A Procedure to Back-annotate Process Induced Layout Dimension Changes into the Post Layout Simulation Netlist

摘要

As transistor dimensions become smaller, on-wafer transistor dimension variations, induced by lithography or etching process, impact more to the transistor parameters than those from the earlier process technologies such as 90 nm and 130 nm. The on-wafer transistor dimension variations are layout dependent and are ignored in the standard post layout verification flow where the transistor parameters in a spice netlist are extracted from drawn transistor dimensions. There are commercial software tools for predicting the on-wafer transistor dimensions for the improved accuracy of the post-layout verification. These tools need accurate models for the on-wafer transistor dimension prediction and the models need to be re-calibrated as the fabrication process is changed. Furthermore, the model-based predictions of the on-wafer transistor dimensions require extensive computing power which can be time consuming. In the paper, a procedure to back-annotate the process induced transistor dimension changes into the post layout extracted netlist using a simple look-up table is described. The lookup table is composed of specified drawn transistor and its sounding layout as well as their on-wafer dimensions. The on-wafer dimensions can be extracted from simulations ,SEM in-line pictures or electrical data of specially designed testkeys. Taking the lookup table data, accordingly, the transistor dimensions in the post-layout netlist file are then modified by a commercial software tool with a pattern search function.
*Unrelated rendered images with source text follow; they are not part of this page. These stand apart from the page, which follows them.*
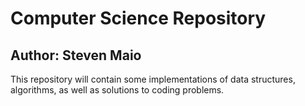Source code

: # Computer Science Repository
## Author: Steven Maio

This repository will contain some implementations of data structures, 
algorithms, as well as solutions to coding problems.

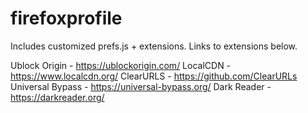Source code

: # firefoxprofile
Includes customized prefs.js + extensions. Links to extensions below.

Ublock Origin - https://ublockorigin.com/
LocalCDN - https://www.localcdn.org/
ClearURLS - https://github.com/ClearURLs
Universal Bypass - https://universal-bypass.org/
Dark Reader - https://darkreader.org/
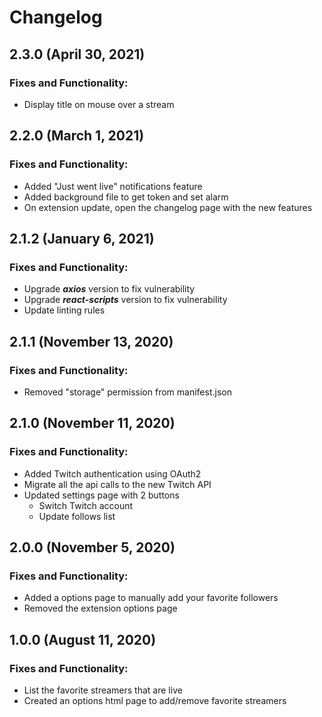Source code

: # Changelog

## 2.3.0 (April 30, 2021)

### Fixes and Functionality:

- Display title on mouse over a stream 

## 2.2.0 (March 1, 2021)

### Fixes and Functionality:

- Added "Just went live" notifications feature
- Added background file to get token and set alarm
- On extension update, open the changelog page with the new features

## 2.1.2 (January 6, 2021)

### Fixes and Functionality:

- Upgrade **_axios_** version to fix vulnerability
- Upgrade **_react-scripts_** version to fix vulnerability
- Update linting rules

## 2.1.1 (November 13, 2020)

### Fixes and Functionality:

- Removed "storage" permission from manifest.json

## 2.1.0 (November 11, 2020)

### Fixes and Functionality:

- Added Twitch authentication using OAuth2
- Migrate all the api calls to the new Twitch API
- Updated settings page with 2 buttons
    - Switch Twitch account
    - Update follows list

## 2.0.0 (November 5, 2020)

### Fixes and Functionality:

- Added a options page to manually add your favorite followers
- Removed the extension options page

## 1.0.0 (August 11, 2020)

### Fixes and Functionality:

- List the favorite streamers that are live
- Created an options html page to add/remove favorite streamers
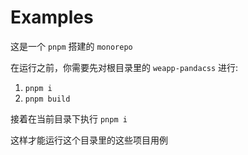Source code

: # Examples

这是一个 `pnpm` 搭建的 `monorepo`

在运行之前，你需要先对根目录里的 `weapp-pandacss` 进行:

1. `pnpm i`
2. `pnpm build`

接着在当前目录下执行 `pnpm i`

这样才能运行这个目录里的这些项目用例
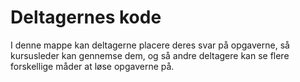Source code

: # Deltagernes kode
I denne mappe kan deltagerne placere deres svar på opgaverne, så kursusleder kan gennemse dem, og så andre deltagere kan se flere forskellige måder at løse opgaverne på. 
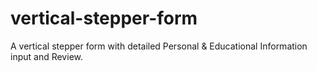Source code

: # vertical-stepper-form
A vertical stepper form with detailed Personal &amp; Educational Information input and Review.
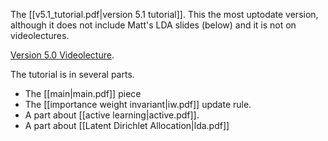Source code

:The [[v5.1_tutorial.pdf|version 5.1 tutorial]].  This the most uptodate version, although it does not include Matt's LDA slides (below) and it is not on videolectures.

<a href="http://videolectures.net/nipsworkshops2010_langford_vow/">Version 5.0 Videolecture</a>.

The tutorial is in several parts.

* The [[main|main.pdf]] piece
* The [[importance weight invariant|iw.pdf]] update rule.
* A part about [[active learning|active.pdf]].
* A part about [[Latent Dirichlet Allocation|lda.pdf]]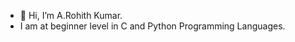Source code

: - 👋 Hi, I’m A.Rohith Kumar.
- I am at beginner level in C and Python Programming Languages.
<!---
AnnamarajuRohithKumar/AnnamarajuRohithKumar is a ✨ special ✨ repository because its `README.md` (this file) appears on your GitHub profile.
You can click the Preview link to take a look at your changes.
--->
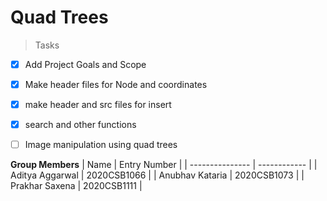 # Quad Trees
>Tasks

- [x] Add Project Goals and Scope
- [x] Make header files for Node and coordinates
- [x] make header and src files for insert 
- [x] search and other functions
- [ ] Image manipulation using quad trees



**Group Members**
| Name            | Entry Number |
| --------------- | ------------ |
| Aditya Aggarwal | 2020CSB1066  |
| Anubhav Kataria | 2020CSB1073  |
| Prakhar Saxena | 2020CSB1111  |
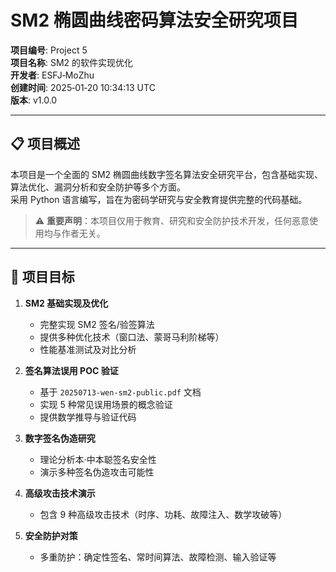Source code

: # SM2 椭圆曲线密码算法安全研究项目

**项目编号**: Project 5  
**项目名称**: SM2 的软件实现优化  
**开发者**: ESFJ‑MoZhu  
**创建时间**: 2025‑01‑20 10:34:13 UTC  
**版本**: v1.0.0  

---

## 📋 项目概述

本项目是一个全面的 SM2 椭圆曲线数字签名算法安全研究平台，包含基础实现、算法优化、漏洞分析和安全防护等多个方面。  
采用 Python 语言编写，旨在为密码学研究与安全教育提供完整的代码基础。

> ⚠️ **重要声明**：本项目仅用于教育、研究和安全防护技术开发，任何恶意使用均与作者无关。

---

## 🎯 项目目标

1. **SM2 基础实现及优化**  
   - 完整实现 SM2 签名/验签算法  
   - 提供多种优化技术（窗口法、蒙哥马利阶梯等）  
   - 性能基准测试及对比分析  

2. **签名算法误用 POC 验证**  
   - 基于 `20250713-wen-sm2-public.pdf` 文档  
   - 实现 5 种常见误用场景的概念验证  
   - 提供数学推导与验证代码  

3. **数字签名伪造研究**  
   - 理论分析本·中本聪签名安全性  
   - 演示多种签名伪造攻击可能性  

4. **高级攻击技术演示**  
   - 包含 9 种高级攻击技术（时序、功耗、故障注入、数学攻破等）  

5. **安全防护对策**  
   - 多重防护：确定性签名、常时间算法、故障检测、输入验证等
Comparing with the model based approach, the lookup table approach takes much less time for modifying the post-layout netlist. The lookup table approach is flexible, since the tables can be easily updated to reflect the most recent process changes from the foundry. In summary, a lookup table based approach for improving the post-layout verification accuracy is described. This approach can improve the verification accuracy from both litho and non-litho process variations. This approach has been applied to Xilinx's 65 nm and 45 nm product developments.